Each line that holds the string "boundary" counts once. Say how many such lines the entries have, giving the number only.

Saved entries
◇ ◇ ◇ ◇ ◇ ◇ ◇

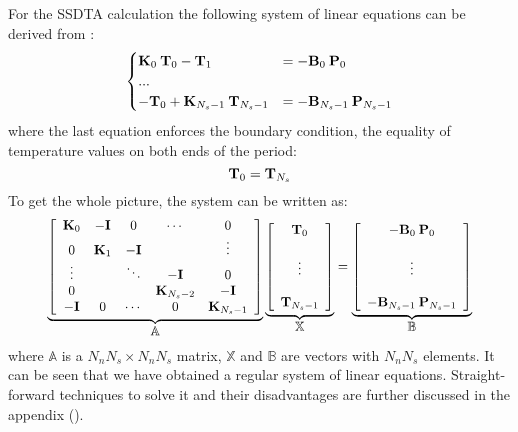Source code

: For the SSDTA calculation the following system of linear equations can be
derived from :
\[
  \begin{cases}
    \mathbf{K}_0 \: \mathbf{T}_0 - \mathbf{T}_1 & = -\mathbf{B}_0 \: \mathbf{P}_0 \\
    ... \\
    -\mathbf{T}_0 + \mathbf{K}_{N_s - 1} \: \mathbf{T}_{N_s - 1} & = -\mathbf{B}_{N_s - 1} \: \mathbf{P}_{N_s - 1}
  \end{cases}
\]
where the last equation enforces the boundary condition, the equality of
temperature values on both ends of the period:
\begin{equation} \elab{boundary-condition}
  \v{T}_0 = \v{T}_{N_s}
\end{equation}
To get the whole picture, the system can be written as:
\begin{equation} \elab{system}
\resizebox{0.9\linewidth}{!}{
  $\underbrace{\left[
    \begin{array}{ccccc}
      \m{K}_0 & -\m{I} & 0 & \cdots & 0 \\
      0 & \m{K}_1 & -\m{I} &  & \vdots \\
      \vdots &  & \ddots & -\m{I} & 0 \\
      0 &  &  & \m{K}_{N_s - 2} & -\m{I} \\
      -\m{I} & 0 & \cdots & 0 & \m{K}_{N_s - 1}
    \end{array}
  \right]}_{\displaystyle \mathbb{A}} \underbrace{\left[
    \begin{array}{c}
      \v{T}_0 \\
      \\
      \vdots \\
      \\
      \v{T}_{N_s - 1}
    \end{array}
  \right]}_{\displaystyle \mathbb{X}} = \underbrace{\left[
    \begin{array}{c}
      -\m{B}_0 \: \v{P}_0 \\
      \\
      \vdots \\
      \\
      -\m{B}_{N_s - 1} \: \v{P}_{N_s - 1}
    \end{array}
  \right]}_{\displaystyle \mathbb{B}}$
}
\end{equation}
where $\mathbb{A}$ is a $N_n N_s \times N_n N_s$ matrix, $\mathbb{X}$ and
$\mathbb{B}$ are vectors with $N_n N_s$ elements. It can be seen that we have
obtained a regular system of linear equations. Straight-forward techniques to
solve it and their disadvantages are further discussed in the appendix
().

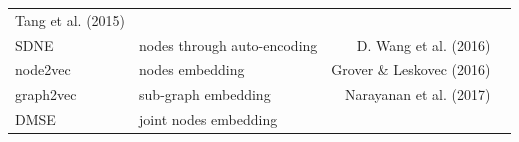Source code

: \documentclass[11pt]{article}
\begin{document}
\begin{longtable}[]{@{}llrr@{}}
\begin{minipage}[t]{0.16\columnwidth}
Tang et al. (2015)\strut
\end{minipage} & \begin{minipage}[t]{0.32\columnwidth}\raggedleft
\strut
\end{minipage}\tabularnewline
\begin{minipage}[t]{0.11\columnwidth}\raggedright
SDNE\strut
\end{minipage} & \begin{minipage}[t]{0.30\columnwidth}\raggedright
nodes through auto-encoding\strut
\end{minipage} & \begin{minipage}[t]{0.16\columnwidth}\raggedleft
D. Wang et al. (2016)\strut
\end{minipage} & \begin{minipage}[t]{0.32\columnwidth}\raggedleft
\strut
\end{minipage}\tabularnewline
\begin{minipage}[t]{0.11\columnwidth}\raggedright
node2vec\strut
\end{minipage} & \begin{minipage}[t]{0.30\columnwidth}\raggedright
nodes embedding\strut
\end{minipage} & \begin{minipage}[t]{0.16\columnwidth}\raggedleft
Grover \& Leskovec (2016)\strut
\end{minipage} & \begin{minipage}[t]{0.32\columnwidth}\raggedleft
\strut
\end{minipage}\tabularnewline
\begin{minipage}[t]{0.11\columnwidth}\raggedright
graph2vec\strut
\end{minipage} & \begin{minipage}[t]{0.30\columnwidth}\raggedright
sub-graph embedding\strut
\end{minipage} & \begin{minipage}[t]{0.16\columnwidth}\raggedleft
Narayanan et al. (2017)\strut
\end{minipage} & \begin{minipage}[t]{0.32\columnwidth}\raggedleft
\strut
\end{minipage}\tabularnewline
\begin{minipage}[t]{0.11\columnwidth}\raggedright
DMSE\strut
\end{minipage} & \begin{minipage}[t]{0.30\columnwidth}\raggedright
joint nodes embedding\strut
\end{minipage} & \begin{minipage}[t]{0.16\columnwidth}\raggedleft

\end{minipage}
\end{longtable}
\end{document}
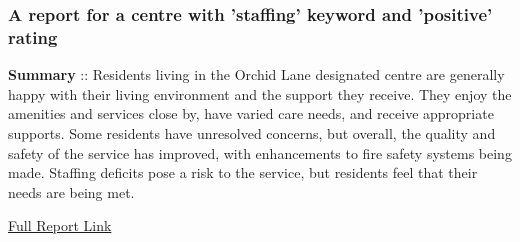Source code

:\documentclass[a4paper,11pt,twoside]{article}
\begin{document}
\subsubsection{A report for a centre with 'staffing' keyword and 'positive' rating}
\label{sec:orgcba7ac9}

\textbf{Summary} :: Residents living in the Orchid Lane designated centre are generally happy with their living environment and the support they receive. They enjoy the amenities and services close by, have varied care needs, and receive appropriate supports. Some residents have unresolved concerns, but overall, the quality and safety of the service has improved, with enhancements to fire safety systems being made. Staffing deficits pose a risk to the service, but residents feel that their needs are being met.

\href{https://www.hiqa.ie/system/files?file=inspectionreports/5052-orchid-lane-04-april-2023.pdf}{Full Report Link}
\end{document}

◇ ◇ ◇ ◇ ◇ ◇ ◇

» RESPONSE FOR THIS EXERCISE:
2